Parquet format - A deep dive : Part 2

Demystifying how Parquet works internally

In this article we will get into how data is written as parquet format. To do that, one of the first thing we must do is talk about Dremel.

Dremel was built at Google, it is web scale analytical system for performing ad-hoc queries on nested data. Parquet takes a page from Dremel and uses its record shredding and record assembly algorithms to store and retrieve nested data efficiently.

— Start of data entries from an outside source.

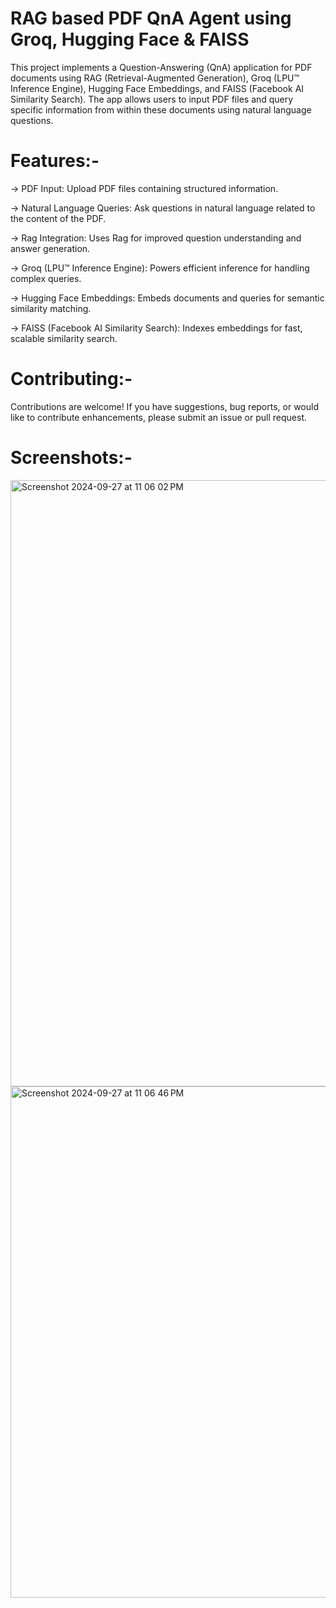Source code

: # RAG based PDF QnA Agent using Groq, Hugging Face & FAISS
This project implements a Question-Answering (QnA) application for PDF documents using RAG (Retrieval-Augmented Generation), Groq (LPU™ Inference Engine), Hugging Face Embeddings, and FAISS (Facebook AI Similarity Search). The app allows users to input PDF files and query specific information from within these documents using natural language questions.

# Features:-

-> PDF Input: Upload PDF files containing structured information.

-> Natural Language Queries: Ask questions in natural language related to the content of the PDF.

-> Rag Integration: Uses Rag for improved question understanding and answer generation.

-> Groq (LPU™ Inference Engine): Powers efficient inference for handling complex queries.

-> Hugging Face Embeddings: Embeds documents and queries for semantic similarity matching.

-> FAISS (Facebook AI Similarity Search): Indexes embeddings for fast, scalable similarity search.

# Contributing:-

Contributions are welcome! If you have suggestions, bug reports, or would like to contribute enhancements, please submit an issue or pull request.

# Screenshots:-
<img width="970" alt="Screenshot 2024-09-27 at 11 06 02 PM" src="https://github.com/user-attachments/assets/93204e91-ad36-41f3-928b-daffe8aad7a4">
<img width="818" alt="Screenshot 2024-09-27 at 11 06 46 PM" src="https://github.com/user-attachments/assets/5bde8da4-d11e-4de7-a80c-2c3f84ce8892">


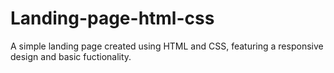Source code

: # Landing-page-html-css
A simple landing page created using HTML and CSS, featuring a responsive design and basic fuctionality.

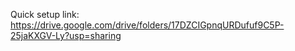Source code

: Quick setup link: https://drive.google.com/drive/folders/17DZCIGpnqURDufuf9C5P-25jaKXGV-Ly?usp=sharing

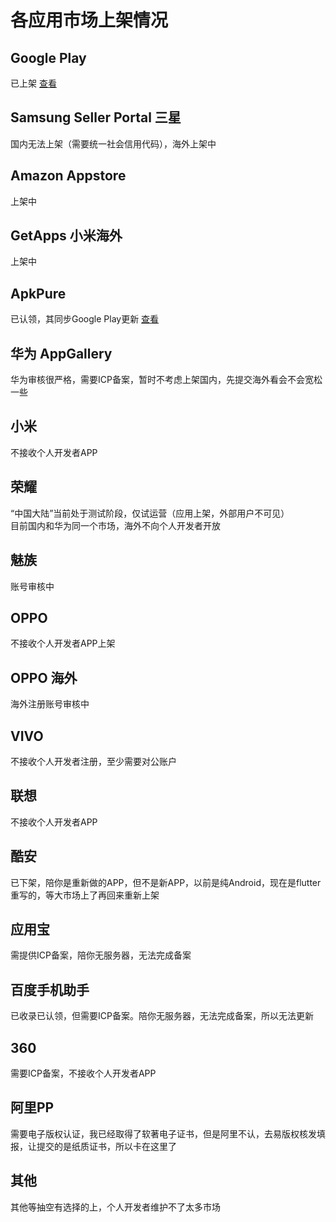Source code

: # 各应用市场上架情况


## Google Play
  已上架 [查看](https://play.google.com/store/apps/details?id=com.zhao.withu)

## Samsung Seller Portal 三星
  国内无法上架（需要统一社会信用代码），海外上架中

## Amazon Appstore
  上架中

## GetApps 小米海外
  上架中
  
## ApkPure
  已认领，其同步Google Play更新 [查看](https://apkpure.com/bene/com.zhao.withu)

## 华为 AppGallery
  华为审核很严格，需要ICP备案，暂时不考虑上架国内，先提交海外看会不会宽松一些

## 小米
  不接收个人开发者APP

## 荣耀 
  “中国大陆”当前处于测试阶段，仅试运营（应用上架，外部用户不可见）  
  目前国内和华为同一个市场，海外不向个人开发者开放

## 魅族
  账号审核中
  
## OPPO
  不接收个人开发者APP上架

## OPPO 海外
  海外注册账号审核中

## VIVO
  不接收个人开发者注册，至少需要对公账户

## 联想
  不接收个人开发者APP

## 酷安
  已下架，陪你是重新做的APP，但不是新APP，以前是纯Android，现在是flutter重写的，等大市场上了再回来重新上架
  
## 应用宝
  需提供ICP备案，陪你无服务器，无法完成备案

## 百度手机助手
  已收录已认领，但需要ICP备案。陪你无服务器，无法完成备案，所以无法更新
  
## 360
  需要ICP备案，不接收个人开发者APP

## 阿里PP
  需要电子版权认证，我已经取得了软著电子证书，但是阿里不认，去易版权核发填报，让提交的是纸质证书，所以卡在这里了
  
## 其他
  其他等抽空有选择的上，个人开发者维护不了太多市场
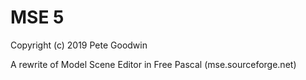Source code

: # MSE 5

Copyright (c) 2019 Pete Goodwin

A rewrite of Model Scene Editor in Free Pascal (mse.sourceforge.net)
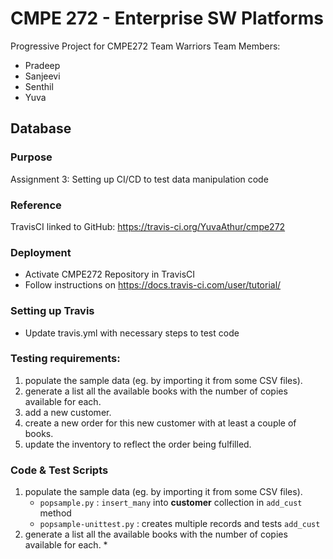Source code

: # CMPE 272 - Enterprise SW Platforms
Progressive Project for CMPE272 
Team Warriors 
Team Members:
* Pradeep 
* Sanjeevi
* Senthil
* Yuva

## Database 
### Purpose 
Assignment 3: Setting up CI/CD to test data manipulation code


### Reference
TravisCI linked to GitHub: https://travis-ci.org/YuvaAthur/cmpe272 



### Deployment
* Activate CMPE272 Repository in TravisCI
* Follow instructions on https://docs.travis-ci.com/user/tutorial/ 

### Setting up Travis
* Update travis.yml with necessary steps to test code


### Testing requirements:
1. populate the sample data (eg. by importing it from some CSV files).
2. generate a list all the available books with the number of copies available for each.
3. add a new customer.
4. create a new order for this new customer with at least a couple of books.
5. update the inventory to reflect the order being fulfilled.

### Code & Test Scripts
1. populate the sample data (eg. by importing it from some CSV files).
    * `popsample.py` : `insert_many` into **customer** collection in `add_cust` method
    * `popsample-unittest.py` : creates multiple records and tests `add_cust`
2. generate a list all the available books with the number of copies available for each.
    * 


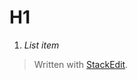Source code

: 

# H1

 1. *List item*

> Written with [StackEdit](https://stackedit.io/).
<!--stackedit_data:
eyJoaXN0b3J5IjpbLTc1MjI1Nzk0OF19
-->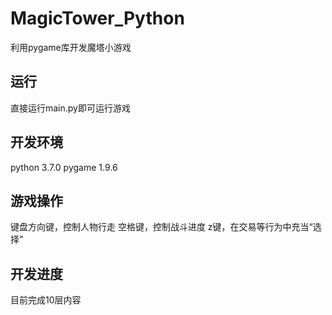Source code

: # MagicTower_Python
利用pygame库开发魔塔小游戏

## 运行
直接运行main.py即可运行游戏 
 
## 开发环境
 python 3.7.0
 pygame 1.9.6
 
 ## 游戏操作
 键盘方向键，控制人物行走
 空格键，控制战斗进度
 z键，在交易等行为中充当“选择”
 
 ## 开发进度
 目前完成10层内容
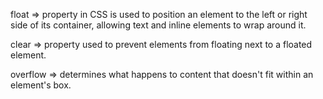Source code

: float => property in CSS is used to position an element to the left or right side of its container, allowing text and inline elements to wrap around it.

clear => property used to prevent elements from floating next to a floated element.

overflow => determines what happens to content that doesn't fit within an element's box.
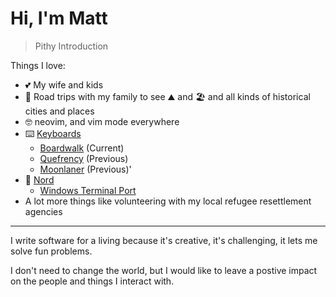 # Hi, I'm Matt

> Pithy Introduction

Things I love:
- 💕 My wife and kids
- 🚙 Road trips with my family to see ⛰️ and 🏖️ and all kinds of historical cities and places
- 🤓 neovim, and vim mode everywhere
- ⌨️ [Keyboards](https://github.com/thismat/qmk_firmware)
  - [Boardwalk](https://mkultra.click/boardwalk-pcb) (Current)
  - [Quefrency](https://keeb.io/collections/quefrency-split-staggered-65-keyboard) (Previous)
  - [Moonlaner](https://www.zsa.io/moonlander/) (Previous)'
- 🧊 [Nord](https://www.nordtheme.com/)
  - [Windows Terminal Port](https://github.com/thismat/nord-windows-terminal)
- A lot more things like volunteering with my local refugee resettlement agencies

---

I write software for a living because it's creative, it's challenging, it lets me solve fun problems.

I don't need to change the world, but I would like to leave a postive impact on the people and things I interact with.
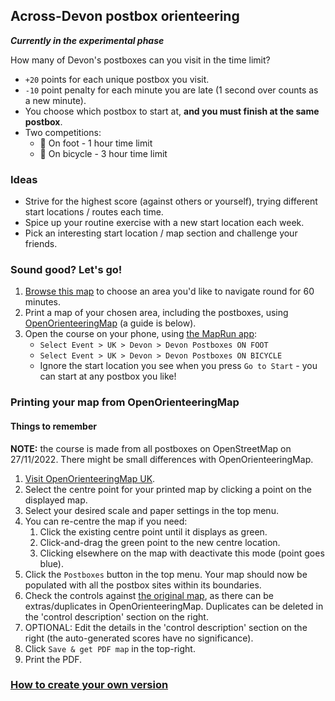 ## Across-Devon postbox orienteering

_**Currently in the experimental phase**_

How many of Devon's postboxes can you visit in the time limit?

- `+20` points for each unique postbox you visit.
- `-10` point penalty for each minute you are late (1 second over counts as 
  a new minute).
- You choose which postbox to start at, **and you must finish at the same 
  postbox**.
- Two competitions:
  - 🏃 On foot - 1 hour time limit
  - 🚴 On bicycle - 3 hour time limit

### Ideas

- Strive for the highest score (against others or yourself), trying different 
  start locations / routes each time.
- Spice up your routine exercise with a new start location each week.
- Pick an interesting start location / map section and challenge your friends.

### Sound good? Let's go!

1. [Browse this map](https://overpass-turbo.eu/s/1oC7)
to choose an area you'd like to navigate round for 60 minutes.
2. Print a map of your chosen area, including the postboxes, using
[OpenOrienteeringMap](https://oomap.co.uk/gb/#/new/streeto/13/-3.5367/50.7212/)
(a guide is below).
3. Open the course on your phone, using
[the MapRun app](https://maprunners.weebly.com/):
   - `Select Event > UK > Devon > Devon Postboxes ON FOOT`
   - `Select Event > UK > Devon > Devon Postboxes ON BICYCLE`
   - Ignore the start location you see when you press `Go to Start` - you can 
     start at any postbox you like!

### Printing your map from OpenOrienteeringMap

#### Things to remember

**NOTE:** the course is made from all postboxes on OpenStreetMap on 27/11/2022. 
There might be small differences with OpenOrienteeringMap.

1. [Visit OpenOrienteeringMap UK](https://oomap.co.uk/gb/#/new/streeto/13/-3.5367/50.7212/).
2. Select the centre point for your printed map by clicking a point on the 
displayed map.
3. Select your desired scale and paper settings in the top menu.
4. You can re-centre the map if you need:
   1. Click the existing centre point until it displays as green.
   2. Click-and-drag the green point to the new centre location.
   3. Clicking elsewhere on the map with deactivate this mode (point goes blue).
5. Click the `Postboxes` button in the top menu. Your map should now be 
populated with all the postbox sites within its boundaries.
6. Check the controls against [the original map](https://overpass-turbo.eu/s/1oC7),
as there can be extras/duplicates in OpenOrienteeringMap. Duplicates can be 
deleted in the 'control description' section on the right.
7. OPTIONAL: Edit the details in the 'control description' section on the right
(the auto-generated scores have no significance).
8. Click `Save & get PDF map` in the top-right.
9. Print the PDF.

### [How to create your own version](postbox_o_howto.md)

Record shredding is how data is broken into columnar data, and then written into parquet files. The reverse procedure (record assembly) is covered in part 3.

Nested data

Before beginning, let's take a step back and look at the structure of the incoming data. Speaking generally, it can have the following characteristics:

  • Nested sections

  • Repeatable sections

  • Optional or required sections

This can be understood better when represented with a schema.

Schema

A schema is a structural view of the data. Let's use the same example as in the Dremel paper:

Minor note: The Dremel paper uses Protobuf[1] to represent the schema but you can use other protocols like Thrift[2] as well.

Looking at the above schema in a different way, we can think of it as a of group of nodes of size n >= 1 which are optional / required / repeating. The parquet format requires that we attempt to convert this into a flat structure.

All the values of this structure are present in the leaves of the tree. Looking at it another way, the data can be flattened if we know the full path to the leaf + we know the depth of the node + we are able to represent optional / required nodes + we can represent if the repetition of fields. In other words, if we can reduce each path to a column and are able to generate this metadata for the nested incoming data, then along with the actual values themselves we have everything we need to convert the nested data into a flattened form.

In the above example, if we look at the schema, Name.Language.Code is part of Name node which can repeat, Language node which can also repeat and Code is required. Thus for each Name.Language.Code value that exists in the data, if we can somehow capture the levels in the tree at which it repeats, and whether there are any optional along with the value then in principle we have everything we need to convert to and fro. This is what repetition levels and definition levels do.

To understand this better, let's go over them with an example.

Repetition level

When we have nested data with multiple levels and there can be data at some level that is a) optional and b) repeated (ie, a list) we need to know one thing : At what level should I start create a new list for this value? In the Dremel paper this idea is defined as: "It tells us at what repeated field in the field’s path the value has repeated.". In the above example, let's look at the Name.Language.Code path (column) again.

Observations:

  • Going by the schema, Name and Language are groups which can be repeated. They do in fact repeat in record 1. Name node repeats three times, Language node repeats twice in the first name node, and once in the last one. And it occurs just once in record 2.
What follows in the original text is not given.